The Vigenère Cipher remained unbreakable for centuries, used in historically-significant events including the 1861-5 American Civil War. The first documented (notwithstanding the undocumented work of Charles Babbage), contested, successful cryptanalytic technique for the cipher however was ascribed to Friedrich Kasiski in 1863 who, leveraging frequency analysis, could glean the length of the key used in encipherment - this is known as the Kasiski Test.

Now, why is ascertaining the length of the key critical to undermining the cipher’s cryptographic strength? This reduces the ciphertext recovery efforts particularly in brute-forcing, in that the added iterations required for attempting arbitrary key lengths on top of exhausting each key variation of a given length is no longer neccessary. Here, only exhausting keys of a single length is required, thereby reducing computational overheads. This is especially prudent for large, ciphertext-only scenarios.

How the aforementioned Kasiski Test works is by observing the distances between repeated portions of the ciphertext - substrings of, say, a length of 3 to rule out incidental occurrences, such as ABC (MTU).
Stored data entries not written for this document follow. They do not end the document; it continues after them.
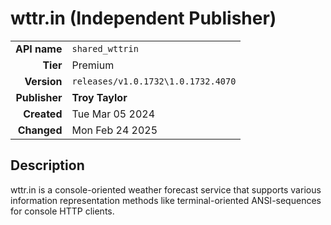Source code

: # wttr.in (Independent Publisher)
| | |
|-:|-|
|**API name**|`shared_wttrin`|
|**Tier**|Premium|
|**Version**|`releases/v1.0.1732\1.0.1732.4070`|
|**Publisher**|**Troy Taylor**|
|**Created**|Tue Mar 05 2024|
|**Changed**|Mon Feb 24 2025|

## Description
wttr.in is a console-oriented weather forecast service that supports various information representation methods like terminal-oriented ANSI-sequences for console HTTP clients.
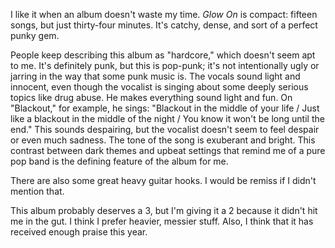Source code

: I like it when an album doesn't waste my time. *Glow On* is compact: fifteen songs,
but just thirty-four minutes. It's catchy, dense, and sort of a perfect punky gem.

People keep describing this album as "hardcore," which doesn't seem apt to me. It's
definitely punk, but this is pop-punk; it's not intentionally ugly or jarring in the way
that some punk music is. The vocals sound light and innocent, even though
the vocalist is singing about some deeply serious topics like drug abuse.
He makes everything sound light and fun. On "Blackout," for example, he sings:
"Blackout in the middle of your life / Just like a blackout in the
middle of the night / You know it won't be long until the end." This sounds despairing, but
the vocalist doesn't seem to feel despair or even much sadness. The tone of the song is
exuberant and bright. This contrast between dark themes and upbeat
settings that remind me of a pure pop band is the defining feature of the album for me.

There are also some great heavy guitar hooks. I would be remiss if I didn't mention that.

This album probably deserves a 3, but I'm giving it a 2 because it didn't hit me
in the gut. I think I prefer heavier, messier stuff. Also, I think that it has
received enough praise this year.
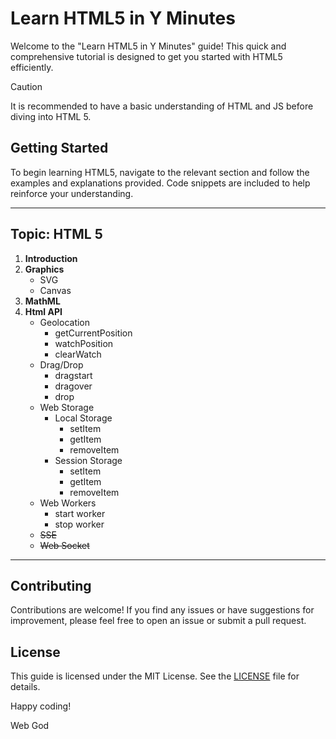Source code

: # Learn HTML5 in Y Minutes

Welcome to the "Learn HTML5 in Y Minutes" guide! This quick and comprehensive tutorial is designed to get you started with HTML5 efficiently.

> [!CAUTION]
> It is recommended to have a basic understanding of HTML and JS before diving into HTML 5.

## Getting Started

To begin learning HTML5, navigate to the relevant section and follow the examples and explanations provided. Code snippets are included to help reinforce your understanding.

---
## Topic: HTML 5

1. **Introduction**
2. **Graphics**
    - SVG
    - Canvas
3. **MathML**
4. **Html API**
    - Geolocation
      - getCurrentPosition
      - watchPosition
      - clearWatch
    - Drag/Drop
      - dragstart
      - dragover
      - drop
    - Web Storage
       - Local Storage
         - setItem
         - getItem
         - removeItem
      - Session Storage
         - setItem
         - getItem
         - removeItem
    - Web Workers
       - start worker
       - stop worker
     - ~~SSE~~
    - ~~Web Socket~~
  

---
## Contributing

Contributions are welcome! If you find any issues or have suggestions for improvement, please feel free to open an issue or submit a pull request.

## License

This guide is licensed under the MIT License. See the [LICENSE](LICENSE) file for details.

Happy coding!

Web God
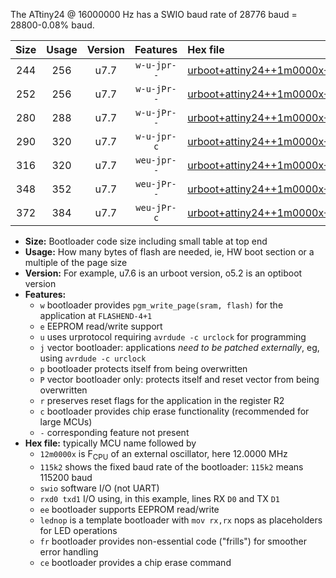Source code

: The ATtiny24 @ 16000000 Hz has a SWIO baud rate of 28776 baud = 28800-0.08% baud.

|Size|Usage|Version|Features|Hex file|
|:-:|:-:|:-:|:-:|:--|
|244|256|u7.7|`w-u-jpr--`|[urboot+attiny24++1m0000x++++1k8_swio_rxb0_txb1_lednop.hex](https://raw.githubusercontent.com/stefanrueger/urboot.hex/main/mcus/attiny24/external_oscillator/fcpu++1m0000_Hz/br++++1k8_bps/urboot+attiny24++1m0000x++++1k8_swio_rxb0_txb1_lednop.hex)|
|252|256|u7.7|`w-u-jPr--`|[urboot+attiny24++1m0000x++++1k8_swio_rxb0_txb1.hex](https://raw.githubusercontent.com/stefanrueger/urboot.hex/main/mcus/attiny24/external_oscillator/fcpu++1m0000_Hz/br++++1k8_bps/urboot+attiny24++1m0000x++++1k8_swio_rxb0_txb1.hex)|
|280|288|u7.7|`w-u-jPr--`|[urboot+attiny24++1m0000x++++1k8_swio_rxb0_txb1_lednop_fr.hex](https://raw.githubusercontent.com/stefanrueger/urboot.hex/main/mcus/attiny24/external_oscillator/fcpu++1m0000_Hz/br++++1k8_bps/urboot+attiny24++1m0000x++++1k8_swio_rxb0_txb1_lednop_fr.hex)|
|290|320|u7.7|`w-u-jpr-c`|[urboot+attiny24++1m0000x++++1k8_swio_rxb0_txb1_lednop_fr_ce.hex](https://raw.githubusercontent.com/stefanrueger/urboot.hex/main/mcus/attiny24/external_oscillator/fcpu++1m0000_Hz/br++++1k8_bps/urboot+attiny24++1m0000x++++1k8_swio_rxb0_txb1_lednop_fr_ce.hex)|
|316|320|u7.7|`weu-jpr--`|[urboot+attiny24++1m0000x++++1k8_swio_rxb0_txb1_ee_lednop.hex](https://raw.githubusercontent.com/stefanrueger/urboot.hex/main/mcus/attiny24/external_oscillator/fcpu++1m0000_Hz/br++++1k8_bps/urboot+attiny24++1m0000x++++1k8_swio_rxb0_txb1_ee_lednop.hex)|
|348|352|u7.7|`weu-jPr--`|[urboot+attiny24++1m0000x++++1k8_swio_rxb0_txb1_ee_lednop_fr.hex](https://raw.githubusercontent.com/stefanrueger/urboot.hex/main/mcus/attiny24/external_oscillator/fcpu++1m0000_Hz/br++++1k8_bps/urboot+attiny24++1m0000x++++1k8_swio_rxb0_txb1_ee_lednop_fr.hex)|
|372|384|u7.7|`weu-jPr-c`|[urboot+attiny24++1m0000x++++1k8_swio_rxb0_txb1_ee_lednop_fr_ce.hex](https://raw.githubusercontent.com/stefanrueger/urboot.hex/main/mcus/attiny24/external_oscillator/fcpu++1m0000_Hz/br++++1k8_bps/urboot+attiny24++1m0000x++++1k8_swio_rxb0_txb1_ee_lednop_fr_ce.hex)|

- **Size:** Bootloader code size including small table at top end
- **Usage:** How many bytes of flash are needed, ie, HW boot section or a multiple of the page size
- **Version:** For example, u7.6 is an urboot version, o5.2 is an optiboot version
- **Features:**
  + `w` bootloader provides `pgm_write_page(sram, flash)` for the application at `FLASHEND-4+1`
  + `e` EEPROM read/write support
  + `u` uses urprotocol requiring `avrdude -c urclock` for programming
  + `j` vector bootloader: applications *need to be patched externally*, eg, using `avrdude -c urclock`
  + `p` bootloader protects itself from being overwritten
  + `P` vector bootloader only: protects itself and reset vector from being overwritten
  + `r` preserves reset flags for the application in the register R2
  + `c` bootloader provides chip erase functionality (recommended for large MCUs)
  + `-` corresponding feature not present
- **Hex file:** typically MCU name followed by
  + `12m0000x` is F<sub>CPU</sub> of an external oscillator, here 12.0000 MHz
  + `115k2` shows the fixed baud rate of the bootloader: `115k2` means 115200 baud
  + `swio` software I/O (not UART)
  + `rxd0 txd1` I/O using, in this example, lines RX `D0` and TX `D1`
  + `ee` bootloader supports EEPROM read/write
  + `lednop` is a template bootloader with `mov rx,rx` nops as placeholders for LED operations
  + `fr` bootloader provides non-essential code ("frills") for smoother error handling
  + `ce` bootloader provides a chip erase command
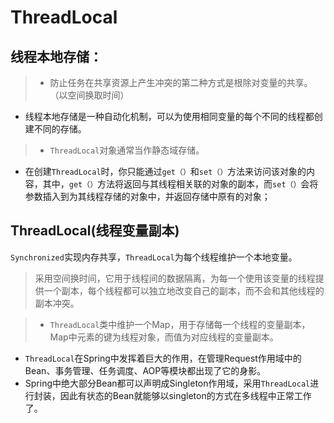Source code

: # ThreadLocal

## 线程本地存储：
>* 防止任务在共享资源上产生冲突的第二种方式是根除对变量的共享。（以空间换取时间）
* 线程本地存储是一种自动化机制，可以为使用相同变量的每个不同的线程都创建不同的存储。

>* `ThreadLocal`对象通常当作静态域存储。
* 在创建`ThreadLocal`时，你只能通过`get（）`和`set（）`方法来访问该对象的内容，其中，`get（）`方法将返回与其线程相关联的对象的副本，而`set（）`会将参数插入到为其线程存储的对象中，并返回存储中原有的对象；

## ThreadLocal(线程变量副本)
`Synchronized`实现内存共享，`ThreadLocal`为每个线程维护一个本地变量。

>采用空间换时间，它用于线程间的数据隔离，为每一个使用该变量的线程提供一个副本，每个线程都可以独立地改变自己的副本，而不会和其他线程的副本冲突。


>* `ThreadLocal`类中维护一个Map，用于存储每一个线程的变量副本，Map中元素的键为线程对象，而值为对应线程的变量副本。
* `ThreadLocal`在Spring中发挥着巨大的作用，在管理Request作用域中的Bean、事务管理、任务调度、AOP等模块都出现了它的身影。
* Spring中绝大部分Bean都可以声明成Singleton作用域，采用`ThreadLocal`进行封装，因此有状态的Bean就能够以singleton的方式在多线程中正常工作了。

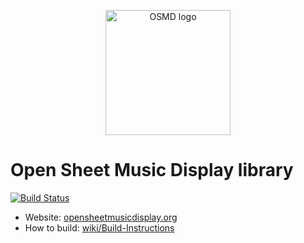 <p align="center">
  <img alt="OSMD logo" src="http://opensheetmusicdisplay.org/wp-content/uploads/2015/03/OSMD_3_icon.png" width="200"/>
</p>

# Open Sheet Music Display library

[![Build Status](https://travis-ci.org/opensheetmusicdisplay/opensheetmusicdisplay.svg?branch=master)](https://travis-ci.org/opensheetmusicdisplay/opensheetmusicdisplay)

* Website: [opensheetmusicdisplay.org](http://opensheetmusicdisplay.org)
* How to build: [wiki/Build-Instructions](https://github.com/opensheetmusicdisplay/opensheetmusicdisplay/wiki/Build-Instructions)
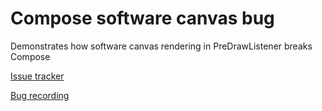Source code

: # Compose software canvas bug
Demonstrates how software canvas rendering in PreDrawListener breaks Compose 

[Issue tracker](https://issuetracker.google.com/issues/333219065)

[Bug recording](https://github.com/Dimezis/ComposeStuckCompositionBug/assets/1433500/24a58d46-3082-40e5-a33d-31667af85d5e)

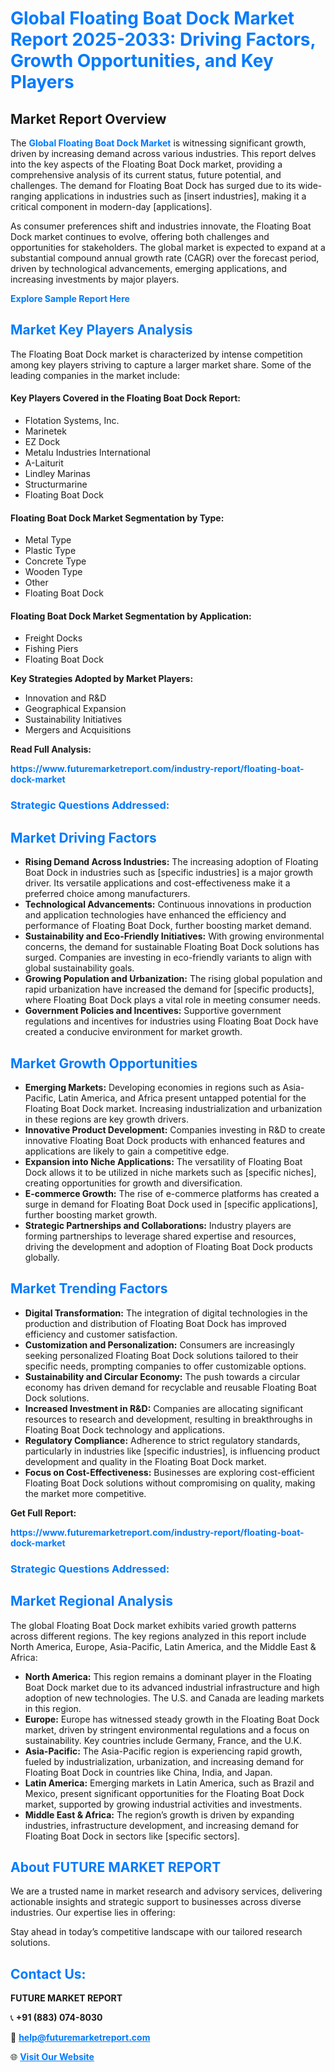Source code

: <h1 style="color: #007BFF;">Global Floating Boat Dock Market Report 2025-2033: Driving Factors, Growth Opportunities, and Key Players</h1>

<section id="overview">
<h2>Market Report Overview</h2>
<p>The <a href="https://www.futuremarketreport.com/industry-report/floating-boat-dock-market" style="color: #007BFF; text-decoration: none;"><strong>Global Floating Boat Dock Market</strong></a> is witnessing significant growth, driven by increasing demand across various industries. This report delves into the key aspects of the Floating Boat Dock market, providing a comprehensive analysis of its current status, future potential, and challenges. The demand for Floating Boat Dock has surged due to its wide-ranging applications in industries such as [insert industries], making it a critical component in modern-day [applications].</p>
<p>As consumer preferences shift and industries innovate, the Floating Boat Dock market continues to evolve, offering both challenges and opportunities for stakeholders. The global market is expected to expand at a substantial compound annual growth rate (CAGR) over the forecast period, driven by technological advancements, emerging applications, and increasing investments by major players.</p>
</section>

<section id="overview">
<p><a href="https://www.futuremarketreport.com/request-sample/reportId=97480" style="color: #007BFF; text-decoration: none;"><strong>Explore Sample Report Here</strong></a></p>
</section>

<section id="key-players">
<h2 style="color: #007BFF;">Market Key Players Analysis</h2>
<p>The Floating Boat Dock market is characterized by intense competition among key players striving to capture a larger market share. Some of the leading companies in the market include:</p>
<h4>Key Players Covered in the Floating Boat Dock Report:</h4>
<ul><li>Flotation Systems, Inc.</li><li>Marinetek</li><li>EZ Dock</li><li>Metalu Industries International</li><li>A-Laiturit</li><li>Lindley Marinas</li><li>Structurmarine</li><li>Floating Boat Dock</li></ul>
<h4>Floating Boat Dock Market Segmentation by Type:</h4>
<ul><li>Metal Type</li><li>Plastic Type</li><li>Concrete Type</li><li>Wooden Type</li><li>Other</li><li>Floating Boat Dock</li></ul>

<h4>Floating Boat Dock Market Segmentation by Application:</h4>
<ul><li>Freight Docks</li><li>Fishing Piers</li><li>Floating Boat Dock</li></ul>
<p><strong>Key Strategies Adopted by Market Players:</strong></p>
<ul>
<li>Innovation and R&D</li>
<li>Geographical Expansion</li>
<li>Sustainability Initiatives</li>
<li>Mergers and Acquisitions</li>
</ul>
</section>

<section>
<p><strong>Read Full Analysis: </strong></p><a href="https://www.futuremarketreport.com/industry-report/floating-boat-dock-market" style="color: #007BFF; text-decoration: none;"><strong>https://www.futuremarketreport.com/industry-report/floating-boat-dock-market</strong></a>
<h3 style="color: #007BFF;">Strategic Questions Addressed:</h3>
</section>

<section id="driving-factors">
<h2 style="color: #007BFF;">Market Driving Factors</h2>
<ul>
<li><strong>Rising Demand Across Industries:</strong> The increasing adoption of Floating Boat Dock in industries such as [specific industries] is a major growth driver. Its versatile applications and cost-effectiveness make it a preferred choice among manufacturers.</li>
<li><strong>Technological Advancements:</strong> Continuous innovations in production and application technologies have enhanced the efficiency and performance of Floating Boat Dock, further boosting market demand.</li>
<li><strong>Sustainability and Eco-Friendly Initiatives:</strong> With growing environmental concerns, the demand for sustainable Floating Boat Dock solutions has surged. Companies are investing in eco-friendly variants to align with global sustainability goals.</li>
<li><strong>Growing Population and Urbanization:</strong> The rising global population and rapid urbanization have increased the demand for [specific products], where Floating Boat Dock plays a vital role in meeting consumer needs.</li>
<li><strong>Government Policies and Incentives:</strong> Supportive government regulations and incentives for industries using Floating Boat Dock have created a conducive environment for market growth.</li>
</ul>
</section>

<section id="growth-opportunities">
<h2 style="color: #007BFF;">Market Growth Opportunities</h2>
<ul>
<li><strong>Emerging Markets:</strong> Developing economies in regions such as Asia-Pacific, Latin America, and Africa present untapped potential for the Floating Boat Dock market. Increasing industrialization and urbanization in these regions are key growth drivers.</li>
<li><strong>Innovative Product Development:</strong> Companies investing in R&D to create innovative Floating Boat Dock products with enhanced features and applications are likely to gain a competitive edge.</li>
<li><strong>Expansion into Niche Applications:</strong> The versatility of Floating Boat Dock allows it to be utilized in niche markets such as [specific niches], creating opportunities for growth and diversification.</li>
<li><strong>E-commerce Growth:</strong> The rise of e-commerce platforms has created a surge in demand for Floating Boat Dock used in [specific applications], further boosting market growth.</li>
<li><strong>Strategic Partnerships and Collaborations:</strong> Industry players are forming partnerships to leverage shared expertise and resources, driving the development and adoption of Floating Boat Dock products globally.</li>
</ul>
</section>

<section id="trending-factors">
<h2 style="color: #007BFF;">Market Trending Factors</h2>
<ul>
<li><strong>Digital Transformation:</strong> The integration of digital technologies in the production and distribution of Floating Boat Dock has improved efficiency and customer satisfaction.</li>
<li><strong>Customization and Personalization:</strong> Consumers are increasingly seeking personalized Floating Boat Dock solutions tailored to their specific needs, prompting companies to offer customizable options.</li>
<li><strong>Sustainability and Circular Economy:</strong> The push towards a circular economy has driven demand for recyclable and reusable Floating Boat Dock solutions.</li>
<li><strong>Increased Investment in R&D:</strong> Companies are allocating significant resources to research and development, resulting in breakthroughs in Floating Boat Dock technology and applications.</li>
<li><strong>Regulatory Compliance:</strong> Adherence to strict regulatory standards, particularly in industries like [specific industries], is influencing product development and quality in the Floating Boat Dock market.</li>
<li><strong>Focus on Cost-Effectiveness:</strong> Businesses are exploring cost-efficient Floating Boat Dock solutions without compromising on quality, making the market more competitive.</li>
</ul>
</section>

<section>
<p><strong>Get Full Report: </strong></p><a href="https://www.futuremarketreport.com/industry-report/floating-boat-dock-market" style="color: #007BFF; text-decoration: none;"><strong>https://www.futuremarketreport.com/industry-report/floating-boat-dock-market</strong></a>
<h3 style="color: #007BFF;">Strategic Questions Addressed:</h3>
</section>


<section id="regional-analysis">
<h2 style="color: #007BFF;">Market Regional Analysis</h2>
<p>The global Floating Boat Dock market exhibits varied growth patterns across different regions. The key regions analyzed in this report include North America, Europe, Asia-Pacific, Latin America, and the Middle East & Africa:</p>
<ul>
<li><strong>North America:</strong> This region remains a dominant player in the Floating Boat Dock market due to its advanced industrial infrastructure and high adoption of new technologies. The U.S. and Canada are leading markets in this region.</li>
<li><strong>Europe:</strong> Europe has witnessed steady growth in the Floating Boat Dock market, driven by stringent environmental regulations and a focus on sustainability. Key countries include Germany, France, and the U.K.</li>
<li><strong>Asia-Pacific:</strong> The Asia-Pacific region is experiencing rapid growth, fueled by industrialization, urbanization, and increasing demand for Floating Boat Dock in countries like China, India, and Japan.</li>
<li><strong>Latin America:</strong> Emerging markets in Latin America, such as Brazil and Mexico, present significant opportunities for the Floating Boat Dock market, supported by growing industrial activities and investments.</li>
<li><strong>Middle East & Africa:</strong> The region’s growth is driven by expanding industries, infrastructure development, and increasing demand for Floating Boat Dock in sectors like [specific sectors].</li>
</ul>
</section>

<footer>
<h2 style="color: #007BFF;">About FUTURE MARKET REPORT</h2>
<p>We are a trusted name in market research and advisory services, delivering actionable insights and strategic support to businesses across diverse industries. Our expertise lies in offering:</p>

<p>Stay ahead in today’s competitive landscape with our tailored research solutions.</p>

<h2 style="color: #007BFF;">Contact Us:</h2>
<p><strong>FUTURE MARKET REPORT</strong></p>
<p>📞 <strong>+91 (883) 074-8030</strong></p>
<p>📧 <strong><a href="mailto:help@futuremarketreport.com" style="color: #007BFF;">help@futuremarketreport.com</a></strong></p>
<p>🌐 <strong><a href="https://www.futuremarketreport.com/" style="color: #007BFF;">Visit Our Website</a></strong></p>
</footer>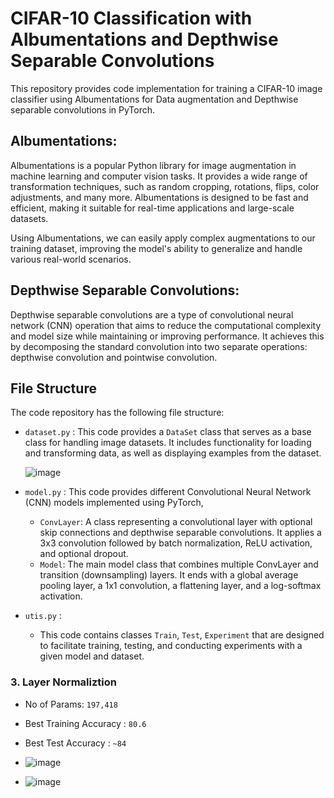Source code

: # CIFAR-10 Classification with Albumentations and Depthwise Separable Convolutions

This repository provides code implementation for training a CIFAR-10 image classifier using Albumentations for Data augmentation and Depthwise separable convolutions in PyTorch.

## Albumentations:

Albumentations is a popular Python library for image augmentation in machine learning and computer vision tasks. It provides a wide range of transformation techniques, such as random cropping, rotations, flips, color adjustments, and many more. Albumentations is designed to be fast and efficient, making it suitable for real-time applications and large-scale datasets.

Using Albumentations, we can easily apply complex augmentations to our training dataset, improving the model's ability to generalize and handle various real-world scenarios.

## Depthwise Separable Convolutions:

Depthwise separable convolutions are a type of convolutional neural network (CNN) operation that aims to reduce the computational complexity and model size while maintaining or improving performance. It achieves this by decomposing the standard convolution into two separate operations: depthwise convolution and pointwise convolution.

## File Structure
The code repository has the following file structure:

  - `dataset.py` : This code provides a `DataSet` class that serves as a base class for handling image datasets. It includes functionality for loading and transforming data, as well as displaying examples from the dataset.
    
     ![image](https://github.com/Shashank-Gottumukkala/ERA-S9-Albumentations/assets/59787210/5484dab0-0725-4efe-8a63-6d3754cad880)

- `model.py` : This code provides different Convolutional Neural Network (CNN) models implemented using PyTorch,
  - `ConvLayer`: A class representing a convolutional layer with optional skip connections and depthwise separable convolutions. It applies a 3x3 convolution followed by batch normalization, ReLU activation, and       optional dropout.
  -  `Model`: The main model class that combines multiple ConvLayer and transition (downsampling) layers. It ends with a global average pooling layer, a 1x1 convolution, a flattening layer, and a log-softmax            activation.
-  `utis.py` :
     - This code contains classes `Train`, `Test`, `Experiment` that are designed to facilitate training, testing, and conducting experiments with a given model and dataset.

### 3. Layer Normaliztion
   - No of Params: `197,418`
   - Best Training Accuracy : `80.6`
   - Best Test Accuracy : `~84`

   - ![image](https://github.com/Shashank-Gottumukkala/ERA-S9-Albumentations/assets/59787210/154e29f5-af47-48b7-b842-ba344d8e5820)
   - ![image](https://github.com/Shashank-Gottumukkala/ERA-S9-Albumentations/assets/59787210/0cd40b5b-0026-4f23-88b7-0d99836ffc06)

  
  


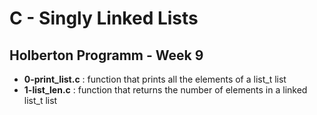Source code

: <h1>C - Singly Linked Lists</h1>
<h2>Holberton Programm - Week 9</h2>
<ul>
<li><strong>0-print_list.c</strong> : function that prints all the elements of a list_t list</li>
<li><strong>1-list_len.c</strong> : function that returns the number of elements in a linked list_t list</li>
</ul>
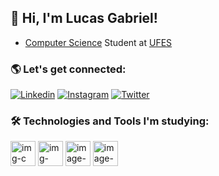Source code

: ## 👨 Hi, I'm Lucas Gabriel!

- <a href="https://informatica.ufes.br/">Computer Science</a> Student at <a href="https://www.ufes.br/">UFES</a>

### 🌎 Let's get connected:

[![Linkedin](https://img.shields.io/badge/LinkedIn-0077B5?style=for-the-badge&logo=linkedin&logoColor=white)](https://www.linkedin.com/in/lucas-go-costa/)
[![Instagram](https://img.shields.io/badge/Instagram-E4405F?style=for-the-badge&logo=instagram&logoColor=white)](https://www.instagram.com/lucas.go.costa)
[![Twitter](https://img.shields.io/badge/Twitter-1DA1F2?style=for-the-badge&logo=twitter&logoColor=white)](https://twitter.com/lucaass_gabriel)

### 🛠️ Technologies and Tools I'm studying:

<div>
  <img align="center" alt="img-c" height="40" width="40" src="https://cdn.jsdelivr.net/gh/devicons/devicon/icons/c/c-original.svg"/>
  <img align="center" alt="img-c++" height="40" width="40" src="https://cdn.jsdelivr.net/gh/devicons/devicon/icons/cplusplus/cplusplus-original.svg"/>
  <img align="center" alt="image-java" height="40" width="40" src="https://cdn.jsdelivr.net/gh/devicons/devicon/icons/java/java-original-wordmark.svg"/>
  <img align="center" alt="image-python" height="40" width="40" src="https://cdn.jsdelivr.net/gh/devicons/devicon/icons/python/python-original.svg"/>
</div>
Suppose K=”KEY”, and M=”THE DOG WAS THE SUSPECT ALL ALONG” (arbitrary but beneficial for the example in terms of working with the key length). With C=”DLC NSE GEQ DLC CYQZIAD EJV EJYRE”, we can observe clear repeats for “DLC”, which in a known plaintext scenario we know deciphers to “THE”.

Observing the procedures for the test, we calculate the physical distance between the two “DLC”s as 9, which the greatest common divisor (GCD) will provide viable key length candidates for. Given there is one number (GCD requiring two or more numbers), we can simply find the factors - 1, 3 (ah-ha!) and 9.

While effective here and in numerous cases, this soon becomes problematic as the ciphertext message and (hopefully) key length becomes substantial - particularly if the key length reaches that of the plaintext. That said, futher analytic techniques have since been realised since to suit a variety of scenarios. Namely and popularly, the Index of Coincidence for poly/monoalphabetic substitution cipher identification (truly testing the tenets of Kerckhoffs’ Principle), Hill-Climbing for resource tradeoff.

Proof-of-Concept Compilation

GNU/Linux using GCC

$ gcc vigenere.c -o vigenere
$ chmod +x vigenere
$ ./vigenere

On NT using the VS Developer Command Prompt

$ cl vigenere.c
$ .\vigenere.exe

Proof-of-Concept Usage

usage: ./vigenere [-h] "message" [-m MODE] [-k "KEY"]

positional arguments:
      message  specifies the message to encrypt/decrypt (A-Z, a-z).
      -m       encrypt/decrypt the subsequent message.
               (0 = encrypt, 1 = decrypt, 0 = default)
      -k       specifies the keyword to use (variable length, ASCII-only).

optional arguments:
      -h       displays help message and usage information.

Disclaimer

As signposted above, this is a classical cryptosystem, utilising a trivial primitive that the application of in serious context(s) is discouraged given its well-documented lack of resistence against modern computational (and even human-driven) analytical techniques. This should not be considered a crutch for ample security hygiene, and instead advice should be sought from appropriate guidelines - such as NIST’s FIP-approved cryptographic algorithms (SP 800-140Cr2 as of writing). As such, please do not expect this tool to meet your commercial needs; this is purely for research purposes.